The neoconservatism movement underwent resurgence in the early 1990s under President George H.W. Bush (hereafter as Senior Bush) as the US emerged as the sole superpower with the demise of communism and the disintegration of Soviet Union. The crumbling of the rival superpower had immense consequences for the neoconservative school of thought. While it did lead to a sense of accomplishment among the group, the dissolution of their biggest foreign policy pillar – anti-communism – also resulted in a political vacuum that upset all schools of thought particularly the realists whose conception of US foreign policy for half a century was motivated by the Cold War. In the 1991 Gulf War, the neocons were disappointed when, after the liberation of Kuwait, Senior Bush chose not to invade Iraq to remove the strongman Hussein from power due to absence of UN mandate for it and to the fear that doing so would unleash a civil war within Iraq, creating instability for the region.
The neocons then tried to set new goals in American foreign policy for the realist Senior Bush administration in 1992 when Deputy Secretary of Defense Paul Wolfowitz under the supervision of Secretary of Defense Dick Cheney, wrote the 1994 – 1999 Defense Planning Guidance (DPG) calling for the promotion of America’s status as the sole remaining superpower in the world, while deterring and, if necessary, even unilaterally and pre-emptively attacking hostile nations. In short, the DPG was a US blueprint for total global supremacy. The paper, known later as the Wolfowitz Doctrine, was revised and moderated only after a leak of the early draft to The New York Times led to massive protest, especially by the media and high ranking officials like Collin Powell and realist National Security Adviser Brent Scowcroft.
Neocons also lamented the Clinton years as a period in which America did not capitalise on a once in a lifetime chance to cement its leading position in the world as it was without a peer competitor. Like his predecessor, Clinton’s whole approach to Iran and Iraq, for example, was based on containment and sanctions, not regime change, to perpetuate the status quo. In addition, the neocons were also displeased with President Clinton’s preference for soft power to hard. Instead of using US’ advantaged position as leverage, for example, Clinton gradually accommodated to the increasingly more assertive Chinese and Japanese governments by delinking human rights from economic issues with China while separating security policy from trade and other economic issues with Japan.
In 1997, a group of neocons got together to form a think tank called the Project for the New American Century (PNAC) to oppose the timidity and drift of President Clinton’s foreign policy.

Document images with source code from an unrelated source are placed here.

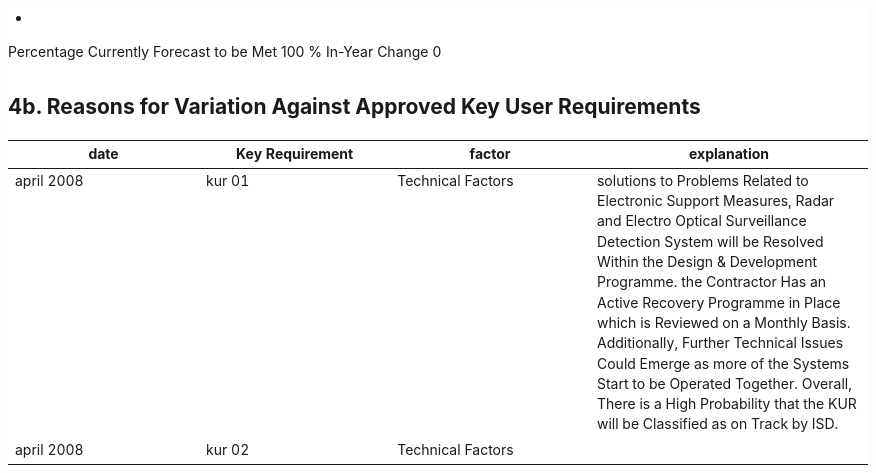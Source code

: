 -
</Td>
</Tr>
<tr>
<td Colspan="2">
Percentage Currently Forecast to be Met
</Td>
<td></Td>
<td Colspan="2">
100 %
</Td>
</Tr>
<tr>
<td Colspan="2">
In-Year Change
</Td>
<td></Td>
<td Colspan="2">
0
</Td>
</Tr>
</Tbody>
</Table>

## 4b. Reasons for Variation Against Approved Key User Requirements

<table>
<colgroup>
<col Style="Width: 22%" />
<col Style="Width: 22%" />
<col Style="Width: 23%" />
<col Style="Width: 32%" />
</Colgroup>
<thead>
<tr>
<th>date</Th>
<th>
Key Requirement
</Th>
<th>factor</Th>
<th>explanation</Th>
</Tr>
</Thead>
<tbody>
<tr>
<td>april 2008</Td>
<td>kur 01</Td>
<td>
Technical Factors
</Td>
<td>solutions to Problems Related to Electronic Support Measures, Radar and Electro Optical Surveillance Detection System will be Resolved Within the Design &amp; Development Programme. the Contractor Has an Active Recovery Programme in Place which is Reviewed on a Monthly Basis. Additionally, Further Technical Issues Could Emerge as more of the Systems Start to be Operated Together. Overall, There is a High Probability that the KUR will be Classified as on Track by ISD.</Td>
</Tr>
<tr>
<td>april 2008</Td>
<td>kur 02</Td>
<td>
Technical Factors
</Td>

Its founding members included future Bush administration officials, such as Donald Rumsfeld, Dick Cheney, and Paul Wolfowitz; prominent scholars, such as Francis Fukuyama; and intellectuals, such as Bill Kristol. Its stated goal was to “restore a ‘Reaganite’ foreign policy of ‘military strength and moral clarity’ by increasing military spending, challenging hostile regimes, promoting economic and political freedom, and accepting responsibility for America’s ‘unique’ role in defending a world order friendly to US interests and values”. The group also asserted that appropriate codes of conduct could be exported and imposed upon the rest of the world if necessary. A document produced in 2000 by PNAC also called for radical change in American foreign policy amidst concerns over the unpredictable challenge potentially from China as well as threats from ‘rogue states’ Iraq, Iran and North Korea. Iraq, in particular, had long been a central concern, but the neocons recognized that public support for military actions was unlikely to materialize without ‘some catastrophic and catalyzing event, 'on the scale of Pearl Harbour'.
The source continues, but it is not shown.